# Assigned task
Before copying, remove every picture, and then repeat all entries below precisely as written.

# Saved data entries
= = =

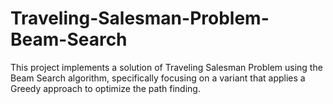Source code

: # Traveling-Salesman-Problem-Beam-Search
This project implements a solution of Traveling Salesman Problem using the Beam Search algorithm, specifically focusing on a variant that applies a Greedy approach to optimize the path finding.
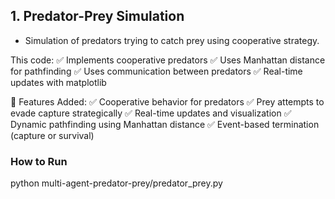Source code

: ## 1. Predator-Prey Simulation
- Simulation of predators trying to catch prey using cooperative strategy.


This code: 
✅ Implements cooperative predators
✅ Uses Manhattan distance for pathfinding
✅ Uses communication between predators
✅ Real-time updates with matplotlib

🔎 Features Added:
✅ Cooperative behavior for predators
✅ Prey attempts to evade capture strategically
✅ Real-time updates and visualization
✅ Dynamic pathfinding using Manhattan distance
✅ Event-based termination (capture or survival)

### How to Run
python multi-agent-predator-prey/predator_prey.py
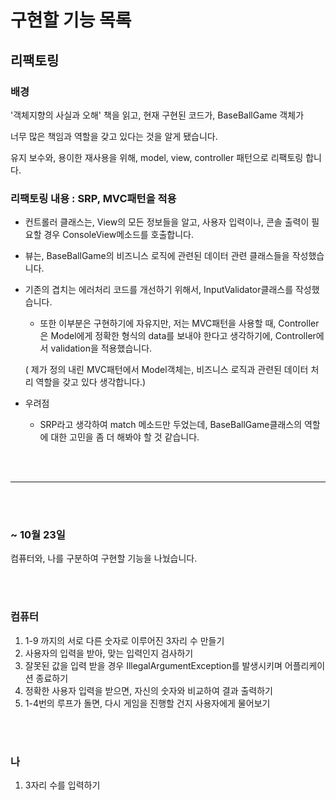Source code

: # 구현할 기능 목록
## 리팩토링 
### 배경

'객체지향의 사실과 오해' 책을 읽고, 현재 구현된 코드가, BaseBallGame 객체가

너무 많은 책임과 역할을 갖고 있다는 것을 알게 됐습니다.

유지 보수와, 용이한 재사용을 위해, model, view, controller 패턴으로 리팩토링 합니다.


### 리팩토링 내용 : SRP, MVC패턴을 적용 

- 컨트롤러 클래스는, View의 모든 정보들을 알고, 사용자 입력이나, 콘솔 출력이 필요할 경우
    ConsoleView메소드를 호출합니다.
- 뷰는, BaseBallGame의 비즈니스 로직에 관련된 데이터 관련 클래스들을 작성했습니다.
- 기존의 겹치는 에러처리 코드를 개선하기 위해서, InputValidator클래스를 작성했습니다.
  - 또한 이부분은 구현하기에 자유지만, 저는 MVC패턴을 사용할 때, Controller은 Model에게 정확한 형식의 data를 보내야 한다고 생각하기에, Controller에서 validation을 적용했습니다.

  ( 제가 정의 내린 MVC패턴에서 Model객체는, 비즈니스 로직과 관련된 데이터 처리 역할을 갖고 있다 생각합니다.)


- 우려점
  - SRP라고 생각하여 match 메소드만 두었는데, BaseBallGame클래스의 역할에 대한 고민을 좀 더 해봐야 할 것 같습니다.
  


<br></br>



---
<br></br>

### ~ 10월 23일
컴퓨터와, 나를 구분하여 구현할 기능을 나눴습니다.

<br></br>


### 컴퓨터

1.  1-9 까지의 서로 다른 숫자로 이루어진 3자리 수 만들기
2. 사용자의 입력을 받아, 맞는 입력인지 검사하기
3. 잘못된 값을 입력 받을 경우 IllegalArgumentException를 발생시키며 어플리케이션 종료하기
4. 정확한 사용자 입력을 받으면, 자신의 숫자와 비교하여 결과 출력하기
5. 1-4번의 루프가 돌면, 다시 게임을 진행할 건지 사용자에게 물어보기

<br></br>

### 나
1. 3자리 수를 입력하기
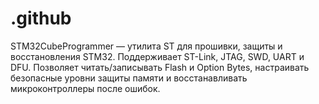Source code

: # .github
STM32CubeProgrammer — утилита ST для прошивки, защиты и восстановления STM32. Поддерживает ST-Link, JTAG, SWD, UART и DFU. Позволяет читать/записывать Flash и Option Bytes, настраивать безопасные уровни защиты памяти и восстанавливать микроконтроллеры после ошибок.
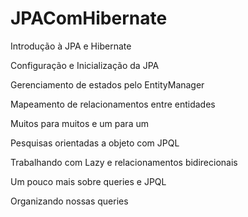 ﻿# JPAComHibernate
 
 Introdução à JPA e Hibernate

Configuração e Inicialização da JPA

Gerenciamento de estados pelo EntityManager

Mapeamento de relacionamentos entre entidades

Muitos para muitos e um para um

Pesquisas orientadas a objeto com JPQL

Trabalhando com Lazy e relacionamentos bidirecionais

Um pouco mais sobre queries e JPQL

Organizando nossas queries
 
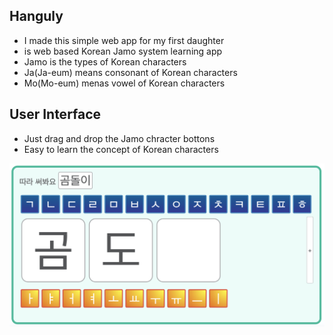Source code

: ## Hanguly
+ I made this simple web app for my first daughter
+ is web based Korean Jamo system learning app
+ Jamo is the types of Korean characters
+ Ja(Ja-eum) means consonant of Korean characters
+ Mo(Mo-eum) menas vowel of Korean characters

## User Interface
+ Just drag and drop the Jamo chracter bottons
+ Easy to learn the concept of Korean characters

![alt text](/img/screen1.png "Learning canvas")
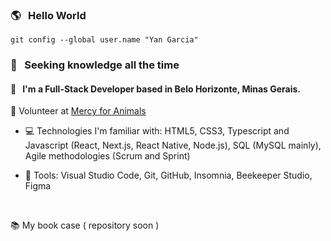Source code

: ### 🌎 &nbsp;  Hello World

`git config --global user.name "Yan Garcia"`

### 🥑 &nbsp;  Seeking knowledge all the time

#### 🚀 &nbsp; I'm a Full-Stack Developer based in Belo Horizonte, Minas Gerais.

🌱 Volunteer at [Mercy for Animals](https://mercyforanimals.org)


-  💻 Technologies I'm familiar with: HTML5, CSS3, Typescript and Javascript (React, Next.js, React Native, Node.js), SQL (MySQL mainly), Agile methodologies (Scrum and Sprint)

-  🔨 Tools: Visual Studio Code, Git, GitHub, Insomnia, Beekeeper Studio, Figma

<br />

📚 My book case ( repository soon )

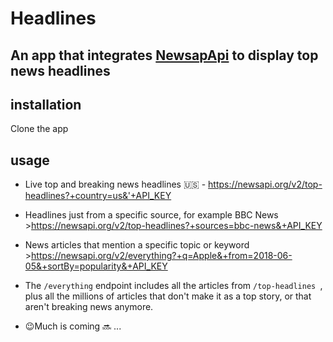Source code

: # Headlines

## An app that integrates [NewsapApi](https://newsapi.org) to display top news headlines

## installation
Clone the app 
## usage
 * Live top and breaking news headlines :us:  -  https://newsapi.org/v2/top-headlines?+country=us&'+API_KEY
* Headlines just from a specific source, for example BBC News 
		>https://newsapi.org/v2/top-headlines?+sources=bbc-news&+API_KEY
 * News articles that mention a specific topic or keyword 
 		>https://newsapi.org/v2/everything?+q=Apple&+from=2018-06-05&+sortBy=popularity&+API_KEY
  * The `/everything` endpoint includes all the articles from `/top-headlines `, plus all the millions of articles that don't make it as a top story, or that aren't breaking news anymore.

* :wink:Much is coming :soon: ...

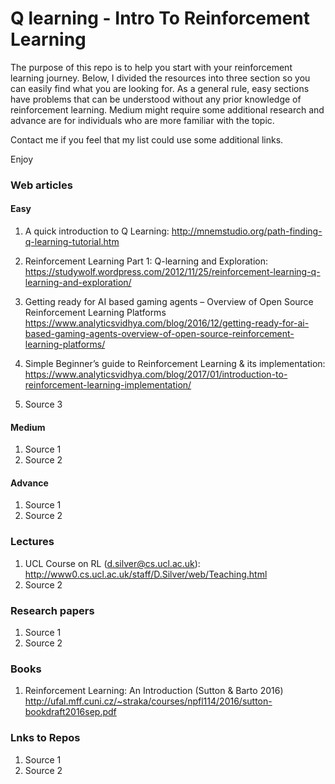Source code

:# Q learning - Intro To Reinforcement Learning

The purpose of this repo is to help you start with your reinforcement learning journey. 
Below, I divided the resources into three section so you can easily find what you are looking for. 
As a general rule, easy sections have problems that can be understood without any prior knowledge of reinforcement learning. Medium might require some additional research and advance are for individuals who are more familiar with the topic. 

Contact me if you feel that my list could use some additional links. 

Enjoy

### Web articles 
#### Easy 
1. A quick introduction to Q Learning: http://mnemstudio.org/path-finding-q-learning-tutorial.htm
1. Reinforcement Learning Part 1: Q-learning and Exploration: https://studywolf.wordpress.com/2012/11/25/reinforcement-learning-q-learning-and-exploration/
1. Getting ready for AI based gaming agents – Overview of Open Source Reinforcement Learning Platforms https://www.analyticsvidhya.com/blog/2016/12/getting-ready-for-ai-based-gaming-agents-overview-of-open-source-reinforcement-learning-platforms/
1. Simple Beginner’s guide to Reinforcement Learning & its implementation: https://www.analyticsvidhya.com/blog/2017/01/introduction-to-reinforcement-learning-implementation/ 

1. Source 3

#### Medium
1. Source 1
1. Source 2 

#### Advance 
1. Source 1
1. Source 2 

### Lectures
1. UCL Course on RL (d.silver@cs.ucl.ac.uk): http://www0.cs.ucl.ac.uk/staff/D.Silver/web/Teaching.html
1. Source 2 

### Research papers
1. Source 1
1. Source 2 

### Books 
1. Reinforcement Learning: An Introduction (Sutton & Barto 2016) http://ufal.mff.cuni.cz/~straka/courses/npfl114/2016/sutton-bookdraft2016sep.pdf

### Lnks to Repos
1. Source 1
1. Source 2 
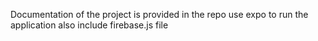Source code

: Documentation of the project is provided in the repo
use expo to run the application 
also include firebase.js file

= = =

# Your response
Source code

: # Traveling-Salesman-Problem-Beam-Search
This project implements a solution of Traveling Salesman Problem using the Beam Search algorithm, specifically focusing on a variant that applies a Greedy approach to optimize the path finding.
Source code

: ## 1. Predator-Prey Simulation
- Simulation of predators trying to catch prey using cooperative strategy.


This code: 
✅ Implements cooperative predators
✅ Uses Manhattan distance for pathfinding
✅ Uses communication between predators
✅ Real-time updates with matplotlib

🔎 Features Added:
✅ Cooperative behavior for predators
✅ Prey attempts to evade capture strategically
✅ Real-time updates and visualization
✅ Dynamic pathfinding using Manhattan distance
✅ Event-based termination (capture or survival)

### How to Run
python multi-agent-predator-prey/predator_prey.py
Source code

: # 구현할 기능 목록
## 리팩토링 
### 배경

'객체지향의 사실과 오해' 책을 읽고, 현재 구현된 코드가, BaseBallGame 객체가

너무 많은 책임과 역할을 갖고 있다는 것을 알게 됐습니다.

유지 보수와, 용이한 재사용을 위해, model, view, controller 패턴으로 리팩토링 합니다.


### 리팩토링 내용 : SRP, MVC패턴을 적용 

- 컨트롤러 클래스는, View의 모든 정보들을 알고, 사용자 입력이나, 콘솔 출력이 필요할 경우
    ConsoleView메소드를 호출합니다.
- 뷰는, BaseBallGame의 비즈니스 로직에 관련된 데이터 관련 클래스들을 작성했습니다.
- 기존의 겹치는 에러처리 코드를 개선하기 위해서, InputValidator클래스를 작성했습니다.
  - 또한 이부분은 구현하기에 자유지만, 저는 MVC패턴을 사용할 때, Controller은 Model에게 정확한 형식의 data를 보내야 한다고 생각하기에, Controller에서 validation을 적용했습니다.

  ( 제가 정의 내린 MVC패턴에서 Model객체는, 비즈니스 로직과 관련된 데이터 처리 역할을 갖고 있다 생각합니다.)


- 우려점
  - SRP라고 생각하여 match 메소드만 두었는데, BaseBallGame클래스의 역할에 대한 고민을 좀 더 해봐야 할 것 같습니다.
  


<br></br>



---
<br></br>

### ~ 10월 23일
컴퓨터와, 나를 구분하여 구현할 기능을 나눴습니다.

<br></br>


### 컴퓨터

1.  1-9 까지의 서로 다른 숫자로 이루어진 3자리 수 만들기
2. 사용자의 입력을 받아, 맞는 입력인지 검사하기
3. 잘못된 값을 입력 받을 경우 IllegalArgumentException를 발생시키며 어플리케이션 종료하기
4. 정확한 사용자 입력을 받으면, 자신의 숫자와 비교하여 결과 출력하기
5. 1-4번의 루프가 돌면, 다시 게임을 진행할 건지 사용자에게 물어보기

<br></br>

### 나
1. 3자리 수를 입력하기
Source code

: # .github
STM32CubeProgrammer — утилита ST для прошивки, защиты и восстановления STM32. Поддерживает ST-Link, JTAG, SWD, UART и DFU. Позволяет читать/записывать Flash и Option Bytes, настраивать безопасные уровни защиты памяти и восстанавливать микроконтроллеры после ошибок.
 ﻿# JPAComHibernate
 
 Introdução à JPA e Hibernate

Configuração e Inicialização da JPA

Gerenciamento de estados pelo EntityManager

Mapeamento de relacionamentos entre entidades

Muitos para muitos e um para um

Pesquisas orientadas a objeto com JPQL

Trabalhando com Lazy e relacionamentos bidirecionais

Um pouco mais sobre queries e JPQL

Organizando nossas queries
 
Source code

: ## Hanguly
+ I made this simple web app for my first daughter
+ is web based Korean Jamo system learning app
+ Jamo is the types of Korean characters
+ Ja(Ja-eum) means consonant of Korean characters
+ Mo(Mo-eum) menas vowel of Korean characters

## User Interface
+ Just drag and drop the Jamo chracter bottons
+ Easy to learn the concept of Korean characters

![alt text](/img/screen1.png "Learning canvas")
Source code

: ### 🌎 &nbsp;  Hello World

`git config --global user.name "Yan Garcia"`

### 🥑 &nbsp;  Seeking knowledge all the time

#### 🚀 &nbsp; I'm a Full-Stack Developer based in Belo Horizonte, Minas Gerais.

🌱 Volunteer at [Mercy for Animals](https://mercyforanimals.org)


-  💻 Technologies I'm familiar with: HTML5, CSS3, Typescript and Javascript (React, Next.js, React Native, Node.js), SQL (MySQL mainly), Agile methodologies (Scrum and Sprint)

-  🔨 Tools: Visual Studio Code, Git, GitHub, Insomnia, Beekeeper Studio, Figma

<br />

📚 My book case ( repository soon )

Source code

: # Headlines

## An app that integrates [NewsapApi](https://newsapi.org) to display top news headlines

## installation
Clone the app 
## usage
 * Live top and breaking news headlines :us:  -  https://newsapi.org/v2/top-headlines?+country=us&'+API_KEY
* Headlines just from a specific source, for example BBC News 
		>https://newsapi.org/v2/top-headlines?+sources=bbc-news&+API_KEY
 * News articles that mention a specific topic or keyword 
 		>https://newsapi.org/v2/everything?+q=Apple&+from=2018-06-05&+sortBy=popularity&+API_KEY
  * The `/everything` endpoint includes all the articles from `/top-headlines `, plus all the millions of articles that don't make it as a top story, or that aren't breaking news anymore.

* :wink:Much is coming :soon: ...

Source code

:# Q learning - Intro To Reinforcement Learning

The purpose of this repo is to help you start with your reinforcement learning journey. 
Below, I divided the resources into three section so you can easily find what you are looking for. 
As a general rule, easy sections have problems that can be understood without any prior knowledge of reinforcement learning. Medium might require some additional research and advance are for individuals who are more familiar with the topic. 

Contact me if you feel that my list could use some additional links. 

Enjoy

### Web articles 
#### Easy 
1. A quick introduction to Q Learning: http://mnemstudio.org/path-finding-q-learning-tutorial.htm
1. Reinforcement Learning Part 1: Q-learning and Exploration: https://studywolf.wordpress.com/2012/11/25/reinforcement-learning-q-learning-and-exploration/
1. Getting ready for AI based gaming agents – Overview of Open Source Reinforcement Learning Platforms https://www.analyticsvidhya.com/blog/2016/12/getting-ready-for-ai-based-gaming-agents-overview-of-open-source-reinforcement-learning-platforms/
1. Simple Beginner’s guide to Reinforcement Learning & its implementation: https://www.analyticsvidhya.com/blog/2017/01/introduction-to-reinforcement-learning-implementation/ 

1. Source 3

#### Medium
1. Source 1
1. Source 2 

#### Advance 
1. Source 1
1. Source 2 

### Lectures
1. UCL Course on RL (d.silver@cs.ucl.ac.uk): http://www0.cs.ucl.ac.uk/staff/D.Silver/web/Teaching.html
1. Source 2 

### Research papers
1. Source 1
1. Source 2 

### Books 
1. Reinforcement Learning: An Introduction (Sutton & Barto 2016) http://ufal.mff.cuni.cz/~straka/courses/npfl114/2016/sutton-bookdraft2016sep.pdf

### Lnks to Repos
1. Source 1
1. Source 2 
Source code

: Documentation of the project is provided in the repo
use expo to run the application 
also include firebase.js file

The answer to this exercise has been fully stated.